Acupuncture Points Mentioned in this Article
With the arrival of colder, rainier weather and significant day-night temperature shifts, our bodies become more susceptible to bacterial and viral invasions. One tiny misstep, like forgetting your umbrella or not dressing warmly enough, can invite an unwelcome cold. Soon, you're beset with congestion, a sore throat, and general unease—none of which is pleasant. But fear not! Traditional Chinese Medicine (TCM) offers time-tested wisdom on bolstering your defenses and fighting off these annoyances with a little acupressure know-how.
Acupressure: A Holistic Approach to Cold and Flu
The philosophy of TCM is deeply intertwined with the idea of balance and harmony. It advocates for the use of natural, non-invasive methods like acupressure to improve health and wellness. Acupressure involves the stimulation of certain points on our body to enhance its self-healing capabilities.
尺澤 (Cubit Marsh - chǐ zé): Located on the thumb side of the elbow tendon, the Cubit Marsh Point/5) is a crucial part of the lung meridian. Massaging this point can help reduce heat and phlegm in the lungs, relieving chest discomfort and enhancing lung health.
合谷 (Union Valley - hé gǔ): The Union Valley acupuncture point, part of the Hand Yangming Large Intestine Meridian, is found approximately an inch and a half from the junction of the thumb and index finger. It is a critical point for treating facial pain, sore throats, and other discomfort symptoms. Applying moderate pressure on this point can alleviate cold symptoms like congestion and headaches.
足三里 (Leg Three Mile zúsānlǐ): The Zusanli acupuncture point, located about three inches below the kneecap, is part of the Foot Yangming Stomach Meridian. Traditional Chinese medicine considers it an essential point for strengthening the body and boosting immune function. Its stimulation can help improve gastrointestinal discomfort symptoms, such as nausea, vomiting, and diarrhea.
Dietary Therapy: Nourish and Protect
Prevention of cold and flu doesn't end with acupressure. Diet plays an integral role too.

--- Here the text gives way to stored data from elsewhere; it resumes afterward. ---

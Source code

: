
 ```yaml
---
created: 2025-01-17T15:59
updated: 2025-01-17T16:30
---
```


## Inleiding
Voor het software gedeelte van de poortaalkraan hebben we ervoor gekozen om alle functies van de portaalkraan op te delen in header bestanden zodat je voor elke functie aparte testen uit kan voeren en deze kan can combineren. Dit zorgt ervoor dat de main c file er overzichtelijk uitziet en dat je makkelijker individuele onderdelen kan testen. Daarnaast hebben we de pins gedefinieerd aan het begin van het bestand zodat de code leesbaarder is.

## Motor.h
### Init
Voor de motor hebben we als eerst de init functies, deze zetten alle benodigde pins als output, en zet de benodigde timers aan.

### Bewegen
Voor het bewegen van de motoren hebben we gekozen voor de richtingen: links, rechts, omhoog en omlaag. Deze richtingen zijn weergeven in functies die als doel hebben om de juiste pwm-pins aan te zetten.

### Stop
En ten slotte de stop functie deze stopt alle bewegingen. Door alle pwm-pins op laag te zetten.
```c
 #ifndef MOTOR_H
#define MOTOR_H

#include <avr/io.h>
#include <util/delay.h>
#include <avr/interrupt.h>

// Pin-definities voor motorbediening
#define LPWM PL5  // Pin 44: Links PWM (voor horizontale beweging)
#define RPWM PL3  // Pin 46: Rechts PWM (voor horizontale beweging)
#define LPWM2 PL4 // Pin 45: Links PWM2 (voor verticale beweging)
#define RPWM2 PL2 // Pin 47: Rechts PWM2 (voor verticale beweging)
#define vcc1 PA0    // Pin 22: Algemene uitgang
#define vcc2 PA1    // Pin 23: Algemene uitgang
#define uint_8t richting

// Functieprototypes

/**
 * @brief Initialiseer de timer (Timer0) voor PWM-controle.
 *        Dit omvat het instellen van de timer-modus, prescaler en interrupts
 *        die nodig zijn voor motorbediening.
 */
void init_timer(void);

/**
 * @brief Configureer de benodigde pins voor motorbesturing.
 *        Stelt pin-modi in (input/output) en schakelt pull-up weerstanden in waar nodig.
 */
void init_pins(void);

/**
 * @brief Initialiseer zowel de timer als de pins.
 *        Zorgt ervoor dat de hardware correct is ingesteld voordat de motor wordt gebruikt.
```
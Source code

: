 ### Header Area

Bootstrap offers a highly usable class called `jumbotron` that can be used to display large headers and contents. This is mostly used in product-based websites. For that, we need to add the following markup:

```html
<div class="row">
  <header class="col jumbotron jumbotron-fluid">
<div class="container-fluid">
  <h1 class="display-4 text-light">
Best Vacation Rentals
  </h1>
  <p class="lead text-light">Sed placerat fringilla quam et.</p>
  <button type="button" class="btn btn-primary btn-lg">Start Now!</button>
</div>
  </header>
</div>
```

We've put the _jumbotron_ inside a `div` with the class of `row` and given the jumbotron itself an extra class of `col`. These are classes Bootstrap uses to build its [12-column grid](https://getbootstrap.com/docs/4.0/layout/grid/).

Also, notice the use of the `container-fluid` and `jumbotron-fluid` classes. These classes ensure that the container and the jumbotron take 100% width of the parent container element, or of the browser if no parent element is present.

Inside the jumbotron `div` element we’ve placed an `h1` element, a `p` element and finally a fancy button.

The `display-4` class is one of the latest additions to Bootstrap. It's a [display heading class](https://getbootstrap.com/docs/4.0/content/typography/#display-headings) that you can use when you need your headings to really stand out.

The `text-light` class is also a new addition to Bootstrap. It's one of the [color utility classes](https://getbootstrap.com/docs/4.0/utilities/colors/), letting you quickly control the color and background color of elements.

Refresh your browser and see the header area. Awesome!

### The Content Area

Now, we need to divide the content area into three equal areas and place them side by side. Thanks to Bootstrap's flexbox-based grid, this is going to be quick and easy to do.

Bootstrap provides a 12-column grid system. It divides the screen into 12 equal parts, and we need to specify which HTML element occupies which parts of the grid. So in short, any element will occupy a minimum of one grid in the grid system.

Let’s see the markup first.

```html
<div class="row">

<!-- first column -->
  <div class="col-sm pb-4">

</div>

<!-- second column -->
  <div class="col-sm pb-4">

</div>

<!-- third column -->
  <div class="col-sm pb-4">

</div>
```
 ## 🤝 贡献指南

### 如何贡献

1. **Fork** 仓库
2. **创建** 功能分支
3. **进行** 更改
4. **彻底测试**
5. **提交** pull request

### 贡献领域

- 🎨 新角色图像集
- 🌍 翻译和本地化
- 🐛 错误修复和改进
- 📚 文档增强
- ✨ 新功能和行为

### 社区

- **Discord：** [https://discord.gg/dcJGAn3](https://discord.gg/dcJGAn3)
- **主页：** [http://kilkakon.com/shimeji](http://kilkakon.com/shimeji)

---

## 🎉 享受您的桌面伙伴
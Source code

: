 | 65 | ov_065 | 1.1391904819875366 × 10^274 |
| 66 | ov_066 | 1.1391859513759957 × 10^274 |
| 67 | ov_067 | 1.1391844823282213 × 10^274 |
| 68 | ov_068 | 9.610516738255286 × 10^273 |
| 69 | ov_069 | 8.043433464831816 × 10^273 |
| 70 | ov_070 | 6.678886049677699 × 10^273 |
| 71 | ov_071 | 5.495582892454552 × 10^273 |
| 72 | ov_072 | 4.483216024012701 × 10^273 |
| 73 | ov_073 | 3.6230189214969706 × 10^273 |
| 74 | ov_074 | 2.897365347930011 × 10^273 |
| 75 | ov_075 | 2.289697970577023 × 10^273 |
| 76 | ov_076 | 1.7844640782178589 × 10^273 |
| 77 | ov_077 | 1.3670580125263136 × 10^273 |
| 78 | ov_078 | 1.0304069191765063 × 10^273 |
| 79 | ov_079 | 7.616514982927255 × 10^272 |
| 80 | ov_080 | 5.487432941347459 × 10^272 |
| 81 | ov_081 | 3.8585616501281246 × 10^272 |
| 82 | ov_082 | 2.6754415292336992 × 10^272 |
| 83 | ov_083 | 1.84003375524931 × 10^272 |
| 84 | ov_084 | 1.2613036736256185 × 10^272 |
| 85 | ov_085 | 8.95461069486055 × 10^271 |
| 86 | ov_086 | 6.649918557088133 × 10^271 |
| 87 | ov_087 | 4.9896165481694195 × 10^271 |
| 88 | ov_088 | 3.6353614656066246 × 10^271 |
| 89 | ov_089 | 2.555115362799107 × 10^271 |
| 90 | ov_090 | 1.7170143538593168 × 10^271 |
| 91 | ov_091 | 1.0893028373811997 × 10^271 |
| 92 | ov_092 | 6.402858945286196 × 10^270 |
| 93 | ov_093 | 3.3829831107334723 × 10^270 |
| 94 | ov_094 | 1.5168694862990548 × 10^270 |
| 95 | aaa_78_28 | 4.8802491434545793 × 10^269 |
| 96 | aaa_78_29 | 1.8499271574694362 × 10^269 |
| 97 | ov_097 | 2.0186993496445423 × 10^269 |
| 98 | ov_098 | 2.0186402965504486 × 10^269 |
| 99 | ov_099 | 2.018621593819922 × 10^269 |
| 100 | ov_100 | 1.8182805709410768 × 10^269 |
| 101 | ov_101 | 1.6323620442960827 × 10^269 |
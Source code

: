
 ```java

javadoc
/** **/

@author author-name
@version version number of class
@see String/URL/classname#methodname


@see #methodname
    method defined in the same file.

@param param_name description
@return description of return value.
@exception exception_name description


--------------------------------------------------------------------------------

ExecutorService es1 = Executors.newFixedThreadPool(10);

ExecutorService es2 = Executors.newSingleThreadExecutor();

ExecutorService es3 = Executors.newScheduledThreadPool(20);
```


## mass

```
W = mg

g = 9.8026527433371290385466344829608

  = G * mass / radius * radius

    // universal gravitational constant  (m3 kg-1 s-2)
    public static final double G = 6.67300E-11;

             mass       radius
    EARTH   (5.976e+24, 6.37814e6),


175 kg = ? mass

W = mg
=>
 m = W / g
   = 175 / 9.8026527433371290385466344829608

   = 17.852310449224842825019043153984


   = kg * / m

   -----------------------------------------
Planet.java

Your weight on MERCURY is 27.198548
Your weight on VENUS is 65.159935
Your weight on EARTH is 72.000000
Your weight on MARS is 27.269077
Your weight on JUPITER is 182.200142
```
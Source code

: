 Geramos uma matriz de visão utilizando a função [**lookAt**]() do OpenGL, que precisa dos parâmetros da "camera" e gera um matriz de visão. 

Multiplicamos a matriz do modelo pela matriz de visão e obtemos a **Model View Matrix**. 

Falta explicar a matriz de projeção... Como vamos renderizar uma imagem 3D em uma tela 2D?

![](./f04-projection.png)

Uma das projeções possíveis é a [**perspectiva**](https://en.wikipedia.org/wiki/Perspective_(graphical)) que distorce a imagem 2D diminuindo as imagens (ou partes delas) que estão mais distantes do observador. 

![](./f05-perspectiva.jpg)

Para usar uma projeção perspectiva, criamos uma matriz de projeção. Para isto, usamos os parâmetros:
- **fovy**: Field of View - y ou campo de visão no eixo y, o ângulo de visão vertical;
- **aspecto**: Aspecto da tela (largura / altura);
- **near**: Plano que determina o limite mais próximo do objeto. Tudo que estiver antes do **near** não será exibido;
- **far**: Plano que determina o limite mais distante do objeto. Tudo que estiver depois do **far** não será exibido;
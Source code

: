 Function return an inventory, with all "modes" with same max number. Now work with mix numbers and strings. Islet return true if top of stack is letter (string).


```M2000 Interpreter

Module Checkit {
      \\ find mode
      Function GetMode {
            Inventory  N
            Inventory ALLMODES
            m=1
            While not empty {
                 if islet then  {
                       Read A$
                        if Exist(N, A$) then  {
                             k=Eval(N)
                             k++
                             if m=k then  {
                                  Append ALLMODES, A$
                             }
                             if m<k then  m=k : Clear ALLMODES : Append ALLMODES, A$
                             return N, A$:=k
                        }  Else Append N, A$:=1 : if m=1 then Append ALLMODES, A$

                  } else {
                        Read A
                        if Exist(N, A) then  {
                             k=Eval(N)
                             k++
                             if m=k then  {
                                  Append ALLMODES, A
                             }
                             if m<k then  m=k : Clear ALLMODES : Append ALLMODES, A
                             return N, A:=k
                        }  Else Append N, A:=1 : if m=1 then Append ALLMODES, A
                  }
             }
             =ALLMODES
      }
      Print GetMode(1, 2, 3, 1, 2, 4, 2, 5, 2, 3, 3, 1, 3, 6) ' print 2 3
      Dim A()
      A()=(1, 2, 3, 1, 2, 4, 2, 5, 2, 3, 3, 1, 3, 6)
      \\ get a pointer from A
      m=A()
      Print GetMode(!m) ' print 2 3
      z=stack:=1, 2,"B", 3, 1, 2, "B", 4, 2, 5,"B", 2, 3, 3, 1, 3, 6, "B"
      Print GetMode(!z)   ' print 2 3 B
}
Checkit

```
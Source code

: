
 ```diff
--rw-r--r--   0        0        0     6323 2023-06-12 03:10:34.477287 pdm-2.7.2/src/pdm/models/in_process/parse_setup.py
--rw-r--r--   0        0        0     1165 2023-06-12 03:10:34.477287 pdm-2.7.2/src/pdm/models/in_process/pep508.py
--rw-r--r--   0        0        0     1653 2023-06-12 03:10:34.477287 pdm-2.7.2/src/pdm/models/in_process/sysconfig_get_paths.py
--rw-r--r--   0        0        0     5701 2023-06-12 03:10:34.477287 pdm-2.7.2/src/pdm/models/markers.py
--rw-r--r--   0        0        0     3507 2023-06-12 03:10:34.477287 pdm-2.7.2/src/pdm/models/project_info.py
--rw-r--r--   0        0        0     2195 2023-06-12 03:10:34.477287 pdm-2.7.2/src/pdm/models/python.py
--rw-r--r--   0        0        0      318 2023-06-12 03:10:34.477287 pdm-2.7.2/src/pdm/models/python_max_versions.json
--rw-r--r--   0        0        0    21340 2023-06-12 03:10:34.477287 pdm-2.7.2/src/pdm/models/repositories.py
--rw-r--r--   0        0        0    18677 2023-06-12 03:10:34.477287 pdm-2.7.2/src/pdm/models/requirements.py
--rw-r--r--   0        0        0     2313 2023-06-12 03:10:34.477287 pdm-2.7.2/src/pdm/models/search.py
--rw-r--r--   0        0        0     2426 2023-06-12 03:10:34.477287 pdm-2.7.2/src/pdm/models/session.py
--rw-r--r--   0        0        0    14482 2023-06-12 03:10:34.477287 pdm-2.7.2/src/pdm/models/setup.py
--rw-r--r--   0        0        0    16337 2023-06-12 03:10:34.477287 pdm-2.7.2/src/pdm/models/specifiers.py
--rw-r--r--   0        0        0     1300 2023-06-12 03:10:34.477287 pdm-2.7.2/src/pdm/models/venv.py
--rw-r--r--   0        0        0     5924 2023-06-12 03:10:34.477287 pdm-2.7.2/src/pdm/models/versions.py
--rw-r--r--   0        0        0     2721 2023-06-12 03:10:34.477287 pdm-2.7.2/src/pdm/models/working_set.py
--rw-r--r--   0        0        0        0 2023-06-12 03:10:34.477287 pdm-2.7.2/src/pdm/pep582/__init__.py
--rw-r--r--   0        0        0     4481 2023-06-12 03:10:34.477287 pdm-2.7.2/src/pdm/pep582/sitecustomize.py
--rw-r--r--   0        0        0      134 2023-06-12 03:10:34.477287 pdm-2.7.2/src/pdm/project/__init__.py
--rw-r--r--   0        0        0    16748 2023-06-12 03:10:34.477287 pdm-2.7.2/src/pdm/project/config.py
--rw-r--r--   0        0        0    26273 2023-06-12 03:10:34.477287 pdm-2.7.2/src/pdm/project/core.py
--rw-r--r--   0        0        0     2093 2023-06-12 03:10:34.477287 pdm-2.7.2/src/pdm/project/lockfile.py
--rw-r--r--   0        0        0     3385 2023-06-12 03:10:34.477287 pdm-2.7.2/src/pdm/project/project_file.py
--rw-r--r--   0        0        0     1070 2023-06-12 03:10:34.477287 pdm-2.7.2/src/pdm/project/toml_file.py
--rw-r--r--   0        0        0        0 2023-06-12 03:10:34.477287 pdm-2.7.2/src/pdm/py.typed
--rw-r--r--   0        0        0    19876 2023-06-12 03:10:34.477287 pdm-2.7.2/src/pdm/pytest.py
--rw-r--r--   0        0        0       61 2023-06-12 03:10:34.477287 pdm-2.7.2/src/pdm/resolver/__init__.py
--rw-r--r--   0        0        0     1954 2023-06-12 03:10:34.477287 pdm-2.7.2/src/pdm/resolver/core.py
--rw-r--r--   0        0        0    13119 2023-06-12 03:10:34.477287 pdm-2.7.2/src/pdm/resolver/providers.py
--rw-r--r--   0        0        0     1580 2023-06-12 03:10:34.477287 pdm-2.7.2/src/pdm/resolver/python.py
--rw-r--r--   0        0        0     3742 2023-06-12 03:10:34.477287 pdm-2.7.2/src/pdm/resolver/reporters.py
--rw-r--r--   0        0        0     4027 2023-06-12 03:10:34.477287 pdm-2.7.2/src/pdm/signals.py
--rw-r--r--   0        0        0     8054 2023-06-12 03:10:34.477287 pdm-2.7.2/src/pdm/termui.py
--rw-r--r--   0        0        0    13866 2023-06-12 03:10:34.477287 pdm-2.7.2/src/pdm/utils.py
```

Foods that warm the lungs—like white fungus, lily, yam, pears stewed with Fritillaria, silver ear lotus seed red date soup, or hot sugarcane juice with a few slices of licorice—can moisturize the lungs and suppress coughs.
Dark foods, including mulberries, purple yams, and eggplants, are not only good for the kidneys but also benefit the lungs.
To protect your respiratory system, minimize intake of cold foods, sweets that induce phlegm, inflammation-causing fried foods, and hot and dry foods.
Herbal Supplementation: Yin Chiao
On top of acupressure and diet, TCM also encourages the use of herbs to boost immunity. A well-known Chinese herbal formulation, Yin Qiao can be highly effective in warding off cold and flu when taken at the onset of symptoms or as a preventive measure when exposure to viruses and bacteria is anticipated.
With these three pillars—acupressure, diet, and herbal supplementation—TCM offers a comprehensive approach to strengthen your immunity and ward off common colds and flu. Embrace these tips, take good care of your lungs, and sail through the cold season with resilience and vitality!
Disclaimer: The information provided in this article is for educational purposes only and should not be considered as medical advice. Always consult with a healthcare professional before starting any new herbal supplement.